On the staircase all was still.
‘Dominique, I should have phoned you sooner. Do you want to come and see me all the same?’
‘Of course,’ I said. I was keeping my voice so much under control that I must have sounded quite urbane.
‘Would you like to come this evening at six?’
‘That’s fine.’
And she hung up.
I was both upset and pleased to have heard her voice. It brought back memories of that weekend, the car, lunches in restaurants, all the previous settings.
Six
I didn’t go to my class. Instead I walked about the streets wondering what she could have to say to me.
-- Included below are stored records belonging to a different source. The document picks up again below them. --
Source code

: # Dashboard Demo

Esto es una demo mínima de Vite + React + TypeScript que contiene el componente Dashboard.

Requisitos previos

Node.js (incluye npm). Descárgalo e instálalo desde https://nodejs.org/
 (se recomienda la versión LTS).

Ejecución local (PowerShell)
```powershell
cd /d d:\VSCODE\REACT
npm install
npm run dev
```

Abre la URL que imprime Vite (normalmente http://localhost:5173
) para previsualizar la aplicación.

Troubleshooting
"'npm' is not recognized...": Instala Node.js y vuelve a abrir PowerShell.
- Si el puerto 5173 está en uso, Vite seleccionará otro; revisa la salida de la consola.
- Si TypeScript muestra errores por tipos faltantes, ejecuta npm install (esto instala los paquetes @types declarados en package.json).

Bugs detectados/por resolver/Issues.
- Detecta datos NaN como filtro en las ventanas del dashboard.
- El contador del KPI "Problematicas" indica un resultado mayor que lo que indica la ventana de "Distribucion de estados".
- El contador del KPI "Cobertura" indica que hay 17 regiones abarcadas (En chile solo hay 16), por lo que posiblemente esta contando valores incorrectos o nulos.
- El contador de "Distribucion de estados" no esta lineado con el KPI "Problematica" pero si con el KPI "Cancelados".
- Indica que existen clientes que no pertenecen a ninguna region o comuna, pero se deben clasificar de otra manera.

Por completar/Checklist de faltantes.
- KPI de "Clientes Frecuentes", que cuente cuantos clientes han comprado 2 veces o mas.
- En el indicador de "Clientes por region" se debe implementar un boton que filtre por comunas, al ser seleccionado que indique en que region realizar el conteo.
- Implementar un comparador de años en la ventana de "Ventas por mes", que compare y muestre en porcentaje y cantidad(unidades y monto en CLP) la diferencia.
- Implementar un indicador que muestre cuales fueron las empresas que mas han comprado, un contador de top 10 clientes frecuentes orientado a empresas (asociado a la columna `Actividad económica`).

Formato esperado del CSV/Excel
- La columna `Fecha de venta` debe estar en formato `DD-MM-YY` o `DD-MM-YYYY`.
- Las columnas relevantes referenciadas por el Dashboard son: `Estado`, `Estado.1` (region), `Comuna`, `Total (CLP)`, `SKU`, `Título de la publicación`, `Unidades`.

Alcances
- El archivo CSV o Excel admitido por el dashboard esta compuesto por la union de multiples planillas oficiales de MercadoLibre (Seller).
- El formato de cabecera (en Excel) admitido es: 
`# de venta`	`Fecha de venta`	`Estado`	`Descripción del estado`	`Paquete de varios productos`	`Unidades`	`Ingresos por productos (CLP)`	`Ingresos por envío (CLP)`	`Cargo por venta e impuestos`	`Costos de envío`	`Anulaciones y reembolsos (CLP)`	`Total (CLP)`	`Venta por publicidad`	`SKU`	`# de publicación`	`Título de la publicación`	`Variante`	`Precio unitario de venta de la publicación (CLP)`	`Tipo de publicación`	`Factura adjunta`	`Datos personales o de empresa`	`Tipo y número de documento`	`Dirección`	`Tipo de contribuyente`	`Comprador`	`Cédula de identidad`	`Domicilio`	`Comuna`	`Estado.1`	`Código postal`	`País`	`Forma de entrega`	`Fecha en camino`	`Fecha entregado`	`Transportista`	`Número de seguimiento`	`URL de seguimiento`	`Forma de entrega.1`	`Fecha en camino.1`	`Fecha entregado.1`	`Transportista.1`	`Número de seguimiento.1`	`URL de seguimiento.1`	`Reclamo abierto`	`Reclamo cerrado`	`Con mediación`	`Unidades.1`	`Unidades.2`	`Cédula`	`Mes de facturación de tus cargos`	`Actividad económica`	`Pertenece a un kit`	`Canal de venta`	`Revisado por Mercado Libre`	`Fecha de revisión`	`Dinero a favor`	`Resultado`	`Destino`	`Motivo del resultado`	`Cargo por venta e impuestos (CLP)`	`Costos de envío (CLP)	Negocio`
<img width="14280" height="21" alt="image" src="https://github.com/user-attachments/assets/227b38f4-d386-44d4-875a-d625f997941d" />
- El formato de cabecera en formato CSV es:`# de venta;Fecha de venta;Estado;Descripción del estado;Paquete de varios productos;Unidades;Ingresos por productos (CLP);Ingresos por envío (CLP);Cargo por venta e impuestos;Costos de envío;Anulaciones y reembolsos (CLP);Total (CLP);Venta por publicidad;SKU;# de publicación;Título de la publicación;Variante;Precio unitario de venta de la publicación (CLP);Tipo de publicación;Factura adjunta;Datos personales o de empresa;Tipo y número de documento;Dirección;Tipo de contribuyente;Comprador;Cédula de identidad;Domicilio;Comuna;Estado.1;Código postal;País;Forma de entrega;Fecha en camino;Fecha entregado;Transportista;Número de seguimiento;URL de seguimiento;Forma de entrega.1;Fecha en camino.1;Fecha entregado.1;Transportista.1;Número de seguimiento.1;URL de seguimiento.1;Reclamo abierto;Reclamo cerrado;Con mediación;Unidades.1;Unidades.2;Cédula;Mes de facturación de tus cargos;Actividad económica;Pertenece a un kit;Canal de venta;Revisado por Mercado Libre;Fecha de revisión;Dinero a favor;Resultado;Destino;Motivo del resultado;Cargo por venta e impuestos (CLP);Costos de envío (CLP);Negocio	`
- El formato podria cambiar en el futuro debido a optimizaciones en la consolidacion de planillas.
Mine was the classic reaction: I felt I had suffered too much for anyone to hold anything against me. When six o’clock came, it was raining a little. The streets were damp and glistening beneath the streetlights, like the backs of seals. Going into the lobby of the apartment block, I caught sight of myself in a mirror. I had shed a lot of weight, hoping vaguely that I would fall seriously ill and that Luc would come and sob at my deathbed. My hair was wet and I had a hunted look. I would inspire in Françoise her perennial kindness. I remained looking at myself for a moment. Perhaps I would have been able able to manipulate the situation, get really close to Françoise, prevaricate with Luc and evade the issue. But for what? How could the issue be evaded when my feelings were as they were, for once absolute, unconditional and wholehearted. I had been truly astonished and impressed by the strength of my love, but I had forgotten that it represented nothing, except, as far as I was concerned, an occasion to suffer.